I-E-11
心血管発生におけるイノシトール三リン酸受容体を介する新たなCa2 + シグナル伝達機構の解明
慶應義塾大学医学部小児科1),東京電力病院小児科2),東京都立清瀬小児病院循環器科3)
内田敬子1,2),仲澤麻紀1),荒巻 恵1),古道一樹1),大木寛生3),山岸敬幸1)
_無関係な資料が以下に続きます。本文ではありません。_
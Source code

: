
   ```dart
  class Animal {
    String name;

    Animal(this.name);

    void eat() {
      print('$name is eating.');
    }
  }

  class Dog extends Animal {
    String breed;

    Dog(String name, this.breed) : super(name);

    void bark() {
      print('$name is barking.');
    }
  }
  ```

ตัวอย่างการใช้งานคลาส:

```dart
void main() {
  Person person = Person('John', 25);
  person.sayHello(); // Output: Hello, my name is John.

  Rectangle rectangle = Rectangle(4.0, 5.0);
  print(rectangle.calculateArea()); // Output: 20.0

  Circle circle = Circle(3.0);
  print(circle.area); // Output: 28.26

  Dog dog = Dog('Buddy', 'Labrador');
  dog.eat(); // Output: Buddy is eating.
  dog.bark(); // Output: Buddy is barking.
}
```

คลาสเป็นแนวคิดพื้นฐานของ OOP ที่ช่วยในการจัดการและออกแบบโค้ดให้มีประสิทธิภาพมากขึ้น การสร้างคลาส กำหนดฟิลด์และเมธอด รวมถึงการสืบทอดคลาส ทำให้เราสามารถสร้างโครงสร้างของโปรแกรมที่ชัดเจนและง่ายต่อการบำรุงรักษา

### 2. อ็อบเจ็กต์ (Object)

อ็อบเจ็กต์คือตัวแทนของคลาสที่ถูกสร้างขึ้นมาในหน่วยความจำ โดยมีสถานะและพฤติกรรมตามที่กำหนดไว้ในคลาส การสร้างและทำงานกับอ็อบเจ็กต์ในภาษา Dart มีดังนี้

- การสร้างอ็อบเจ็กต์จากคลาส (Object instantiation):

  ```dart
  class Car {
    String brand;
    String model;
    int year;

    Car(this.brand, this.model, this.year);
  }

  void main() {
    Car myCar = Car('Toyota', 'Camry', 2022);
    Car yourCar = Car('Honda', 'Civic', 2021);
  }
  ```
【緒言】近年,原始心筒を形成する側板中胚葉の一次心臓領域に加えて,臓側中胚葉の二次心臓領域(second heart field: SHF)が,右心室・流出路の発生に関与することが明らかにされた.SHFの分子機構の中で,転写因子MEF2Cの重要性が報告されている.MEF2C欠損マウスでは,右心室・流出路の低形成と血管系の障害が起こる.MEF2Cの機能調節には細胞内Ca2+シグナルが関与することが示唆されているが,その詳細は不明である.今回,私たちは,細胞内Ca2+放出チャネルであるイノシトール三リン酸受容体(IP3R)が,MEF2Cの上流制御因子として,SHFおよび血管系の発生に必須の役割を果たすことを示唆する実験結果を得た.【方法】胎生 9 日前後の 1 型・ 3 型IP3Rダブルノックアウト(DKO)マウスを用いて, (1)顕微鏡的および組織学的な心臓血管系の形態,(2)免疫組織化学法,in situ hybridization法,およびマイクロアレイ法による遺伝子発現を解析した.さらに,IP3R阻害薬を用いて,IP3Rを介するCa2+シグナルがMEF2Cの転写活性に与える影響を調べた.【結果】DKOマウスにおいて,右心室・流出路の低形成および血管系の障害が認められた.DKOマウスでは,apoptosis亢進によるSHFの細胞数の減少が認められ,右心室・流出路の低形成の原因と考えられた.遺伝子発現解析では,DKOマウスにおいてMEF2Cとその下流転写因子BOPの発現が低下しており,MEF2CによるBOPの転写活性化能は,IP3R阻害薬により抑制された.【考察】IP3R 1・3 型DKOマウスでは,MEF2c欠損マウスと同様,SHF由来の右心室と流出路の低形成とMEF2c-BOP系の抑制,血管発生における血管新生への移行の障害が認められた.【結論】 1 型・3 型IP3R は,遺伝的相補性をもってSHFおよび血管系の発生において必須な機能を果たす.本研究により,心臓血管発生のkey factorであるMEF2Cの機能を制御する,新たなCa2+ シグナル伝達機構として,IP3Rの重要性が明らかにされた.